Serious Eater: The Prologue
It was a sunny, bitterly cold day in December 2010, though there was so little natural light in the Serious Eats office that it was impossible to tell once you were inside. The eleven of us were crammed into our funky loft office on one of the last blocks of what was once the thriving Little Italy enclave in lower Manhattan. Actually, to call it a loft would be a stretch. It was a nine-hundred-square-foot, awkwardly shaped studio with low ceilings that our Italian commercial baker landlords had once used to churn out cannolis. The “test kitchen” was a funky island we had bought at Ikea that we had rigged with an induction cooktop. It was so not up to code that we could only hope and pray that the Department of Buildings of New York City would never pay us a visit. It was tight in that office, but it was all we could afford. And we were a tight-knit group anyway.
I was about to ring the cowbell, which I did whenever we earned a major piece of business. And we were celebrating a major piece of business: a $500,000 advertising campaign from a huge financial services company. It was a commitment from a Fortune 500 company. It was a big fucking deal. This was going to be the ad campaign that put us over the top, the one that made us a sustainable business after five nail-biting years of me wondering every week if we were good for payroll. We were going to make Serious Eats work as a business. I felt so sure of it, I let myself gloat.
We ordered pizza from Prince Street Pizza to celebrate—specifically, its Spicy Spring, a Sicilian-style pizza with a chili-flecked sauce and crisped slices of pepperoni. A Spicy Spring slice is simply a life-changing slice of pizza. Believe me. I know pizza. I wrote a whole book about it, spending an entire year eating a thousand slices in America and Italy. The pan-baked crust is a gorgeous burnished brown. It is crunchy on the outside and tender on the inside. The crisped pepperoni is the good stuff. It doesn’t turn the whole slice orange, though there’s plenty of spicy rendered fat on top. Once you have a Spicy Spring slice from Prince Street Pizza it’s hard to eat any other slice of Sicilian pizza.
The pizza came, and the celebration was on. We broke out the wine and the beer. Our two resident mixologists, drinks editor Maggie Hoffman and managing editor Carey Jones, whipped up a cocktail or two. Yup, we were on our way. We were kicking ass and taking names.
The next day our ad sales director got an email from his contact at the financial services company’s ad agency. They were canceling the ad buy effective immediately. “Can they just do that?” I asked. “Yup,” he replied. “It happens all the time.” Five hundred thousand dollars—the $500,000 that would keep us safe—went out the door in a nanosecond. It was gone, and it never came back.
The timing of this particular fiasco couldn’t have been worse. We were running out of money. My investor brother had told me, “When you run out of money, you lose control of your business.” Actually, in my case, I was just going to flat-out lose my business.

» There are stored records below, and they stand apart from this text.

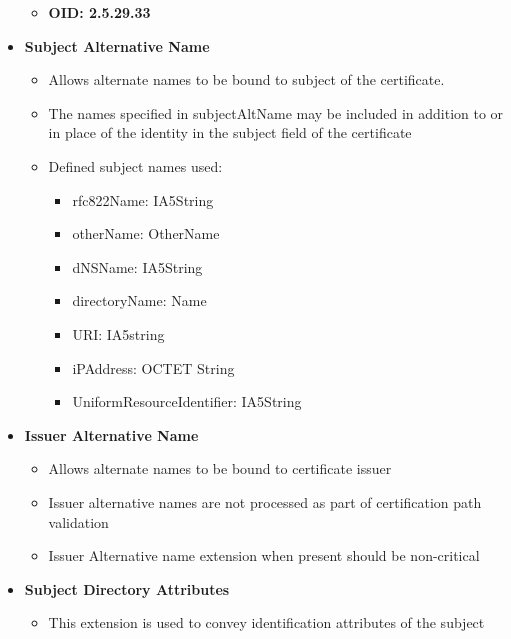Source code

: \documentclass[a4paper]{article}
\begin{document}
\begin{itemize}
\begin{itemize}
                    \item \textbf{OID: 2.5.29.33}
                \end{itemize}
            \item \textbf{Subject Alternative Name}
                \begin{itemize}
                    \item Allows alternate names to be bound to subject of the certificate. 
                    \item The names specified in subjectAltName may be included in addition to
                        or in place of the identity in the subject field of the certificate
                    \item Defined subject names used:
                        \begin{itemize}
                            \item rfc822Name:       IA5String
                            \item otherName:        OtherName
                            \item dNSName:          IA5String
                            \item directoryName:    Name
                            \item URI:              IA5string
                            \item iPAddress:        OCTET String
                            \item UniformResourceIdentifier: IA5String
                        \end{itemize}
                \end{itemize}
            \item \textbf{Issuer Alternative Name}
                \begin{itemize}
                    \item Allows alternate names to be bound to certificate issuer
                    \item Issuer alternative names are not processed as part of certification path validation
                    \item Issuer Alternative name extension when present should be non-critical
                \end{itemize}
            \item \textbf{Subject Directory Attributes}
                \begin{itemize}
                    \item This extension is used to convey identification attributes of the subject

\end{itemize}
\end{itemize}
\end{document}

I had been fruitlessly searching for new investors for the previous three months. My old investors were tapped out. I had learned the hard way that just because almost all my investors were people of considerable means did not mean their checkbooks were always open for me. To keep the business afloat, I had taken out a loan from a bank that I had personally guaranteed. Why? Because one of the deep dark secrets of trying to build a small business in America is that you cannot borrow money for that business without personally guaranteeing it.
Of course the bank tells you that the money you get from them in the form of a line of credit should not be used for operating capital. Good luck with that, I thought to myself. I had no choice, because there was no other money to use to pay the staff. That’s right. I was betting the ranch, or in my case, the apartment we had been living in for more than thirty years.
So the day after my suddenly meaningless cowbell-ringing ceremony, the ball had rolled back down the hill, Sisyphus-style. I tried to put on a brave face, but my lousy poker face made that a doomed endeavor.
How had Serious Eats, the flavor of the month, even the year, the site that the New York Times Magazine called the "culinary supersite," that PBShad called the future of food media, ended up in this insanely precarious position? I knew the answer, but I couldn’t say it aloud to my employees or even my wife. There was no road map for digital publishing businesses, particularly those that are bootstrapped and undercapitalized. We were all making it up as we went along. And press clippings cannot be used as collateral or to pay the rent. All the great slices of pizza from Prince Street were not going to change that.